According to Artdaily, Arnhold acquired Emil Nolde's "Buchsbaumgarten" in the sale of the Ismar Littmann collection at the Berlin auction house Max Perl in February 1935. In 2000, the Lehmbruck Museum rejected a claim from the Littmann family, saying in the sale had taken place before the Nuremberg Laws were declared and the buyer (Arnhold) had been Jewish. In 2021, however, the museum reversed its earlier decision, acknowledging that Ismar Littmann, his widow and his four children were racially persecuted by National Socialist Germany after March 30, 1933 due to their Jewish descent and therefore had to sell their art collection.

== Legacy ==
Arnhold's son, Henry H. Arnhold, escaped German-occupied Norway for the United States in 1941. There, during World War II, he served in that country's army intelligence as one of the Ritchie Boys. After the war he joined the family's now New York-based Arnhold and S. Bleichroeder; he became its non executive chairman in the 1970s.

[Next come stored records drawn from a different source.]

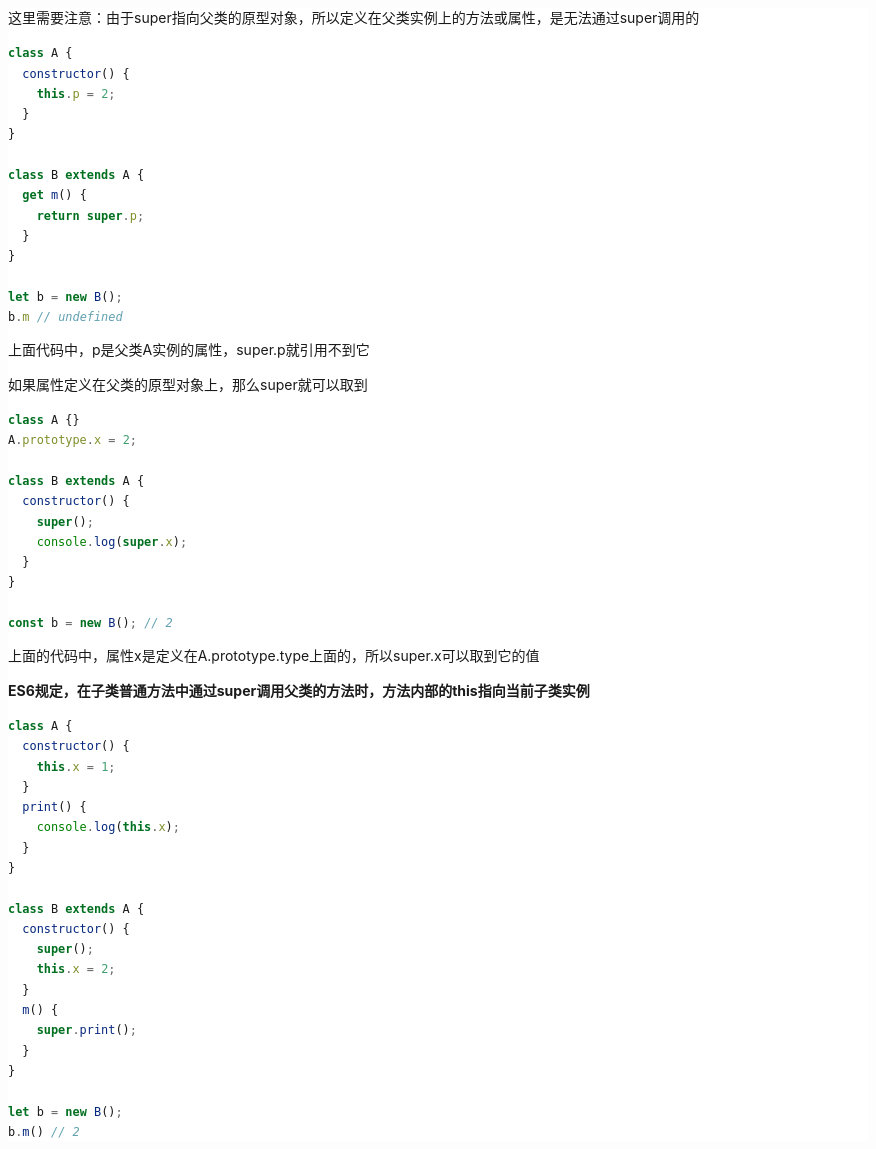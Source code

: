    这里需要注意：由于super指向父类的原型对象，所以定义在父类实例上的方法或属性，是无法通过super调用的

   ```javascript
   class A {
     constructor() {
       this.p = 2;
     }
   }

   class B extends A {
     get m() {
       return super.p;
     }
   }

   let b = new B();
   b.m // undefined
   ```

   上面代码中，p是父类A实例的属性，super.p就引用不到它

   如果属性定义在父类的原型对象上，那么super就可以取到

   ```js
   class A {}
   A.prototype.x = 2;

   class B extends A {
     constructor() {
       super();
       console.log(super.x);
     }
   }

   const b = new B(); // 2
   ```

   上面的代码中，属性x是定义在A.prototype.type上面的，所以super.x可以取到它的值

   **ES6规定，在子类普通方法中通过super调用父类的方法时，方法内部的this指向当前子类实例**

   ```javascript
   class A {
     constructor() {
       this.x = 1;
     }
     print() {
       console.log(this.x);
     }
   }

   class B extends A {
     constructor() {
       super();
       this.x = 2;
     }
     m() {
       super.print();
     }
   }

   let b = new B();
   b.m() // 2
   ```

Since 2001, the son Henry Arnhold has facilitated a lecture and discussion series jointly organized with the American Academy in Berlin by Dresden Heritage e.V. called the Lisa and Heinrich Arnhold Lecture. The events take place twice a year.

== Writings ==

- Das Stimmrecht lombardierter Aktien. Leipzig, Univ., Diss., 1908

== Literature ==

- Heike Biedermann: Die Sammlung Lisa und Heinrich Arnhold. In: Von Monet bis Mondrian. 2006, S. 101–111
- Maureen Cassidy-Geiger (Hrsg.): The Arnhold collection of Meissen porcelain 1710-50. [Exhibition The Arnhold Collection of Meissen Porcelain, 1710–50, March 25 - June 29, 2008]. New York: Frick Collection 2008, ISBN 978-1-904832-44-7, ISBN 978-0-912114-39-2
- Simone Lässig: Nationalsozialistische "Judenpolitik" und jüdische Selbstbehauptung vor dem Novemberpogrom. Das Beispiel der Bankiersfamilie Arnhold. In: Reiner Pommerin (Hrsg.): Dresden unterm Hakenkreuz. (Dresdner historische Studien 3) Weimar/Köln/Wien etc.: Böhlau 1998, ISBN 9783412111977, S. 129–192.